The multiple pretest-posttest designs are an improvement over the single pretest-posttest. The advantage of this design is that it allows the determination of trends over time, that is, the slope of the graph of the dependent variable over time. The trend estimate is important because it might well be that the posttest level of the dependent variable is at exactly the place one would expect, based on previous observations over time. The dependent variable might show an increase, decrease, or cyclical change over time without treatment or intervention. This is especially true with aggregate data based on naturally social units. Traffic accident rates, crime rates, and unemployment rates all show trends over time having causes that lie outside of most studies. Techniques have developed to determine trends in data and estimate whether discontinuity occurred at a specified location in the series.
Procedures to analyze time-series data can become quite complex and most social scientists receive little exposure to them in graduate school. For long series with 50 measurements or more, complex mathematical modelling procedures have developed that can well describe the form of series and uncover any changes that may have occurred. Perhaps the most powerful techniques are the autoregressive integrated moving average (ARIMA), which indicates complex trends in a time series (see McDowall, McCleary, Meidinger and Hay,1980, for details).

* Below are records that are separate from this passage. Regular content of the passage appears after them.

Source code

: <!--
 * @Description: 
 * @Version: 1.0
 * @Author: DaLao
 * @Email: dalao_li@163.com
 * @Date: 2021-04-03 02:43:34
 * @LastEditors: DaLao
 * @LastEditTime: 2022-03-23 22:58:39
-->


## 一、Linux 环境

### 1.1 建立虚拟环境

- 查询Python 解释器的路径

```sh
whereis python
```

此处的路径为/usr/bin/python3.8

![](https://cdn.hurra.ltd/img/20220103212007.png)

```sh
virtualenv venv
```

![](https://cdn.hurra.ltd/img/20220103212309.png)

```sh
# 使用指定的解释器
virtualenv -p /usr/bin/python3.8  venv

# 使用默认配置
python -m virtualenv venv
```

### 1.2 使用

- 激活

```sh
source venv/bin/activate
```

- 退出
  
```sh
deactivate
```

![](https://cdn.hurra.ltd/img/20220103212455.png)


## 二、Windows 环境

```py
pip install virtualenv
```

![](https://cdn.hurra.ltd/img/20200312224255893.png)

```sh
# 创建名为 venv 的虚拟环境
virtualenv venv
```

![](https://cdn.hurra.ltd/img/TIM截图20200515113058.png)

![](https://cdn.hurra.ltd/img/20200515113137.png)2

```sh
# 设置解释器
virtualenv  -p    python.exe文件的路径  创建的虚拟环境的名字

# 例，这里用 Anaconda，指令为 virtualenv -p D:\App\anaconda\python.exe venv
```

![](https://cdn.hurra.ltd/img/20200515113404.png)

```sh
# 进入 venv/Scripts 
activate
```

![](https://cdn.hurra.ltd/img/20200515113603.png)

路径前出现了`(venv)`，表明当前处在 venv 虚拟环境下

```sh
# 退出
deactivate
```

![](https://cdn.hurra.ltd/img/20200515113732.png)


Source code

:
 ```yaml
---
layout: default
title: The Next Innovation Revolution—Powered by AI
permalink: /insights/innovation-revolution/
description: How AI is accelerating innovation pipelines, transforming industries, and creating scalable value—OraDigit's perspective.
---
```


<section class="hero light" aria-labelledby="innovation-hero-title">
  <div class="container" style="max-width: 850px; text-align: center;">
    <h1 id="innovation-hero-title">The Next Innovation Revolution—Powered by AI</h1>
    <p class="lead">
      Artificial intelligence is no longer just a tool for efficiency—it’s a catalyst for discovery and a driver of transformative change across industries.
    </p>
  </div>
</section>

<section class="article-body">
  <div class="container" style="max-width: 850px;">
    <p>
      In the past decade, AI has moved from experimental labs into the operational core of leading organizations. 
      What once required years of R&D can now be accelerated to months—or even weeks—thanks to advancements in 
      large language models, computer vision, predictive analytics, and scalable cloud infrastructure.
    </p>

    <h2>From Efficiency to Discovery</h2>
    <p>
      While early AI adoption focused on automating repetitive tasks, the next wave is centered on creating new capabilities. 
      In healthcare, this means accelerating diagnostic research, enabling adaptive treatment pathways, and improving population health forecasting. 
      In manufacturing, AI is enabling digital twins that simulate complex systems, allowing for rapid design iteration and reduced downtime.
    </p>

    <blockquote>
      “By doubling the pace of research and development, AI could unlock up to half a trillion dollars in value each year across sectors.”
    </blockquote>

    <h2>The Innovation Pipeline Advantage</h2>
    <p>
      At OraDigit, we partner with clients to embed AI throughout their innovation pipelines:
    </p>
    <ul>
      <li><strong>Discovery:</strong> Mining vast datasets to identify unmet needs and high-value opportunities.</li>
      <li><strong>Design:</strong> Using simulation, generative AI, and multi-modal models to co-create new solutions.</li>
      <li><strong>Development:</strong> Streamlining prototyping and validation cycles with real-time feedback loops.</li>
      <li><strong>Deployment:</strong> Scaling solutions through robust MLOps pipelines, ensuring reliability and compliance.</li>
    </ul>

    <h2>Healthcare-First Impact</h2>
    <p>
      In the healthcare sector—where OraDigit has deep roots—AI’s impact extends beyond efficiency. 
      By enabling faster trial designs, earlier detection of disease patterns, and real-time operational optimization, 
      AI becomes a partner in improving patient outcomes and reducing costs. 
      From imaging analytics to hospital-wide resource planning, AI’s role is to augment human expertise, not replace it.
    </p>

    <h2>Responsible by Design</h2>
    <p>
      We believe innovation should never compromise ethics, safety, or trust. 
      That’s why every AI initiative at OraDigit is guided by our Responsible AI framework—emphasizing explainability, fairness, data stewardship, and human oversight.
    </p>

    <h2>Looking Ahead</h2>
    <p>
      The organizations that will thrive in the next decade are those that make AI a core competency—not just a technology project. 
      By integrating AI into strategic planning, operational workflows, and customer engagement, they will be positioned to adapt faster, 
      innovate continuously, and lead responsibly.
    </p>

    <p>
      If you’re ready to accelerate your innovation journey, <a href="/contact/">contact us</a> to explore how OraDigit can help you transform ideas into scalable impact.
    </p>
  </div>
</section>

For a smaller number of measurements, other less complex and powerful procedures must be used. Certainly, the analysis of variance is available when there are a few retesting. However, there would be too many groups means to compare as the number of retesting becomes large. Swaminathan and Algina (1977) have developed multiple regression procedures which allow a comparison of regression lines before and after treatment. While the multiple testing designs are certainly more powerful than the single pretest-posttest, they do suffer from most of the same shortcomings.